7 December 2012 6 Comments

Build Tableau Data Extracts out of CSV Files? More Python TDE API madness!

So here we have the 3rd in a series about using Tableau 8's 'Data Extract' API to automatically create TDE files from various data sources without using the desktop client. This time we're focusing on good ole' Comma Separated files.

Much like my SQL Server script, this one tries to guess field names and field data types in order to produce as good of an extract as possible - I've also added a little command line progress bar for your FILE WATCHING ENJOYMENT.

You know, in case you're into shit like that.

Plus, I report on file sizes and row counts! OMG! You ALSO have the ability to run MULTIPLE files in a directory - in case you have a bunch that need to be crunched into their own TDE files - that's right, Christmas come early! (You're welcome)

I used some census data files for testing (as well as Metallica, Bigfoot, and UFO data - but that's a given) as you can see below. I gotta, say processing CSV files is decent speedy - even though I haven't tried to process any HUGE files yet (2GB+).

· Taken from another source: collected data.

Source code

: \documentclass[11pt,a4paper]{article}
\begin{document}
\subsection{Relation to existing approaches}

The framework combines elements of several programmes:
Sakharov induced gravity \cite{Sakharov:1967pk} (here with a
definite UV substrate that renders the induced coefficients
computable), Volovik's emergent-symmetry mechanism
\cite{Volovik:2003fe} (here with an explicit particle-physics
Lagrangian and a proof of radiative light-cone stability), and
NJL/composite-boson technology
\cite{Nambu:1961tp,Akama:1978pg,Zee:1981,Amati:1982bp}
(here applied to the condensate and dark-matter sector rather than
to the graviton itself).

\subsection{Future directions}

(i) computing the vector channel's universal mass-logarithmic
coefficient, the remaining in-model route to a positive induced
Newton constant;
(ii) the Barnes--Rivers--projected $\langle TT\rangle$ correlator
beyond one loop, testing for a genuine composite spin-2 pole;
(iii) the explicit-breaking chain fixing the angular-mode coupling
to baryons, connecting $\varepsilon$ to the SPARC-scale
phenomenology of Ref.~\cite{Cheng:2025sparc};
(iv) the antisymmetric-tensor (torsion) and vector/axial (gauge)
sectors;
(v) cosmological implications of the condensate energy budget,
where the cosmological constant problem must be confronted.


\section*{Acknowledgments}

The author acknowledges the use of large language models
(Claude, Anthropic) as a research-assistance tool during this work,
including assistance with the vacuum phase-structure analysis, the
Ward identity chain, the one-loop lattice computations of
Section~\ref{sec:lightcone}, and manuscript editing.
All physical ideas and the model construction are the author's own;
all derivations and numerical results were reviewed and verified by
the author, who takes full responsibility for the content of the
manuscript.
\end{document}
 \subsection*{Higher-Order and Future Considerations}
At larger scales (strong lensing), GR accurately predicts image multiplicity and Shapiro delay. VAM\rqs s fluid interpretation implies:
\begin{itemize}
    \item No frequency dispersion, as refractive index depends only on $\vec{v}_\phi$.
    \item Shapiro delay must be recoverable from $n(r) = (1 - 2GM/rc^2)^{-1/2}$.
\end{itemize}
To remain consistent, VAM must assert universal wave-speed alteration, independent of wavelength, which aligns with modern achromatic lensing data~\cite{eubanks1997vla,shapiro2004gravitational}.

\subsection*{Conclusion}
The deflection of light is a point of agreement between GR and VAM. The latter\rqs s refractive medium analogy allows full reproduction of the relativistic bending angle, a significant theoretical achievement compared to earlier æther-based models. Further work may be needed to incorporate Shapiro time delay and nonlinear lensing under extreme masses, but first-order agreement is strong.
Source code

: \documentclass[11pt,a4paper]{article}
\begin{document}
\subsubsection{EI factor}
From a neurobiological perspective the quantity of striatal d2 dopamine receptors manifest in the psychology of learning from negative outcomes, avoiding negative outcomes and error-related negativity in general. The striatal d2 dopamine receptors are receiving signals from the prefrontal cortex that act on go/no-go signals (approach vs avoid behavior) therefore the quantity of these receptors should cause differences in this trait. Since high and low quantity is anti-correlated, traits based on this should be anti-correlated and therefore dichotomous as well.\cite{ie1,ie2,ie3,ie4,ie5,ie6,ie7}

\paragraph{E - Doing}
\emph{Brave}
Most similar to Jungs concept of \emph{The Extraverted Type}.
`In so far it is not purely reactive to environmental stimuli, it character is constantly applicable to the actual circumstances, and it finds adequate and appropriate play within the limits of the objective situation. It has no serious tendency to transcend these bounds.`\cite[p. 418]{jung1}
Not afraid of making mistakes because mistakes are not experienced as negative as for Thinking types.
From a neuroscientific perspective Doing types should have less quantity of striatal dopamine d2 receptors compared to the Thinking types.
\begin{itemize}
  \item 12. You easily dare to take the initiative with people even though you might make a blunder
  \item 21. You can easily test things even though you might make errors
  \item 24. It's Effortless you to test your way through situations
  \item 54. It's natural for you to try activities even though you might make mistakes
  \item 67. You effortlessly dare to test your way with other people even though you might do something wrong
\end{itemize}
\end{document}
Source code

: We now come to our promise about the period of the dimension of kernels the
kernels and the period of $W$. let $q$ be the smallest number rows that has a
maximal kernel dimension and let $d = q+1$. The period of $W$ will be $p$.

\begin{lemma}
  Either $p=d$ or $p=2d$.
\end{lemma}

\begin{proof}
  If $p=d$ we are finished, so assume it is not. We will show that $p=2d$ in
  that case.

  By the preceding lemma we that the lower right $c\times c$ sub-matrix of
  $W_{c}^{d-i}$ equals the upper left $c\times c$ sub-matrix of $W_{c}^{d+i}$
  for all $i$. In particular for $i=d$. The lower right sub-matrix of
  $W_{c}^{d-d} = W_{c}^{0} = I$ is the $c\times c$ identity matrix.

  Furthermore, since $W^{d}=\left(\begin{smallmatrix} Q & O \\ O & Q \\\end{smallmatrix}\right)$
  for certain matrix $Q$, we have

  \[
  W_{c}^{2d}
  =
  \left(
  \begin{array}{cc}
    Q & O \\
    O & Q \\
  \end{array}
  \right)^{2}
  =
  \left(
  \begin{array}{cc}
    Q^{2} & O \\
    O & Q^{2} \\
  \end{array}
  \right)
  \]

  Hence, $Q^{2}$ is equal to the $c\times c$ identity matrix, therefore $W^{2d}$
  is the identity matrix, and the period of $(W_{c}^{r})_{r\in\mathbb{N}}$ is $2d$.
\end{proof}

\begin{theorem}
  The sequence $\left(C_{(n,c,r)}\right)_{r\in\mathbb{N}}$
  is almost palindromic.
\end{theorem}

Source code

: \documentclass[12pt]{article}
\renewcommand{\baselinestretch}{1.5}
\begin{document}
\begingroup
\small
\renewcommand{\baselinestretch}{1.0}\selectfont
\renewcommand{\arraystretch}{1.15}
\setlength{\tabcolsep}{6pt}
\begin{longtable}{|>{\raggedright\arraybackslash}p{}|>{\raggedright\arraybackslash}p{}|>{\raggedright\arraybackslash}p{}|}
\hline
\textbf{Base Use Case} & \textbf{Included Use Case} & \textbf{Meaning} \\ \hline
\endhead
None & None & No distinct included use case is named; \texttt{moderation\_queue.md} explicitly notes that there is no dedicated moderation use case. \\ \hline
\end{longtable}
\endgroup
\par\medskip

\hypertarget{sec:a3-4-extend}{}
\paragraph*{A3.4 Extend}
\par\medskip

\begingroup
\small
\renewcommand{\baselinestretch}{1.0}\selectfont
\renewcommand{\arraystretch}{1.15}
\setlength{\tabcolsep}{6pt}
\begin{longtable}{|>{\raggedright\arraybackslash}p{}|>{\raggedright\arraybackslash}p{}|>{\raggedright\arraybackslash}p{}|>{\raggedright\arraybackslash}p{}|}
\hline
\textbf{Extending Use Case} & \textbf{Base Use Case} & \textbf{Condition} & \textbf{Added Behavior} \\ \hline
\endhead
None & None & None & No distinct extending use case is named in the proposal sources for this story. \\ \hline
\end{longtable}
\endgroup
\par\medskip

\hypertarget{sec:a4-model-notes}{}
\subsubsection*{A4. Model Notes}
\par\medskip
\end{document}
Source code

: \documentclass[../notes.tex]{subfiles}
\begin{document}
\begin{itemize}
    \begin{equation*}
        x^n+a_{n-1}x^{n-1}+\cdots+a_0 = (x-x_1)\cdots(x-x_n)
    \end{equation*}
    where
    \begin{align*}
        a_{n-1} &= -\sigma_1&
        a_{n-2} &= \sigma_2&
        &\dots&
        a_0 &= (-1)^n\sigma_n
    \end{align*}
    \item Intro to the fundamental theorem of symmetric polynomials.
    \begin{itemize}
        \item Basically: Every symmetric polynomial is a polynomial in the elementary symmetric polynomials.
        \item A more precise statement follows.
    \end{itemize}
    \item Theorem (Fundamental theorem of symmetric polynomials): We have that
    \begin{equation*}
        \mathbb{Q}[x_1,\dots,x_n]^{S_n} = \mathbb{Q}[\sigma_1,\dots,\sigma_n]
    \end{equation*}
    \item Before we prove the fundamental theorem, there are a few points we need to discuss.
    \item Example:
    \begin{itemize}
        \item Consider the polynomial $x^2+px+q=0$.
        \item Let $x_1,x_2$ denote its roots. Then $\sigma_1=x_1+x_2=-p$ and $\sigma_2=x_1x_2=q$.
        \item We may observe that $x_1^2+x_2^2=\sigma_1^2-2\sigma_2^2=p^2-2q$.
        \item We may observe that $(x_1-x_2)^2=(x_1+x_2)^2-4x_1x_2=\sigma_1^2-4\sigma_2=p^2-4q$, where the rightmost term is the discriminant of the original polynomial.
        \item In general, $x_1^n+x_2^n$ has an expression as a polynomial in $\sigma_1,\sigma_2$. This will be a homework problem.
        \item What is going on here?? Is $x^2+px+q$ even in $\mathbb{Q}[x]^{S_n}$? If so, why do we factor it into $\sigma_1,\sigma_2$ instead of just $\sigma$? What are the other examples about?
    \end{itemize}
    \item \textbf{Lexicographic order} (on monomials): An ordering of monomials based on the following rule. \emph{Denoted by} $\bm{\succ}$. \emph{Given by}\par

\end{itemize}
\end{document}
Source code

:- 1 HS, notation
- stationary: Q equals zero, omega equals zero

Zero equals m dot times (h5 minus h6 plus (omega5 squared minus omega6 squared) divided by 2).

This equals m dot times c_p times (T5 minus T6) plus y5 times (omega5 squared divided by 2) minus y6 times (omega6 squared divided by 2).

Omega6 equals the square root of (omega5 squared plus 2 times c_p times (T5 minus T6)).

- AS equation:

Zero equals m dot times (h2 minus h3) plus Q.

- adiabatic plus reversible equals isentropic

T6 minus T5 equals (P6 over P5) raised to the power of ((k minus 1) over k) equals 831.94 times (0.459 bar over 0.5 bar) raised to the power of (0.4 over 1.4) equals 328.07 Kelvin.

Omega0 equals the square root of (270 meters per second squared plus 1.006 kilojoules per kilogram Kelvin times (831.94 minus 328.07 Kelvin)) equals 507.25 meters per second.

Bit of explanation about the script parameters:

  • cvsfilenamemask = '.csv' It's basically an "ends with" string - so you can use something like '.csv' to process ALL CSV files in a directory, or simply change it to something like 'input.csv' to ONLY process that file from that dir.
  • sourcedir = 'C:\\Python27\\' Fairly obvious - this is the folder that the script will look in for any files matching 'csvfilenamemask' above. You can also use UNC file paths like ''\\\\ryrobesxps\d$\\'. Remember to double up your slashes accordingly!
  • targetdir = 'C:\\Python27\\' Same as above, except this it the target dir that the resulting TDE file will be written to.
  • csvdelimiter = ',' You should know this one.
  • csvquotechar = '"' AND this one, but who knows.
  • rowoutput = False Set to 'True' to have all the row and column info echoed into the command line window - it's good for debugging data and script errors but it slows things down like 10X (literally). Who knew that printing out thousands of things would be so expensive! ;)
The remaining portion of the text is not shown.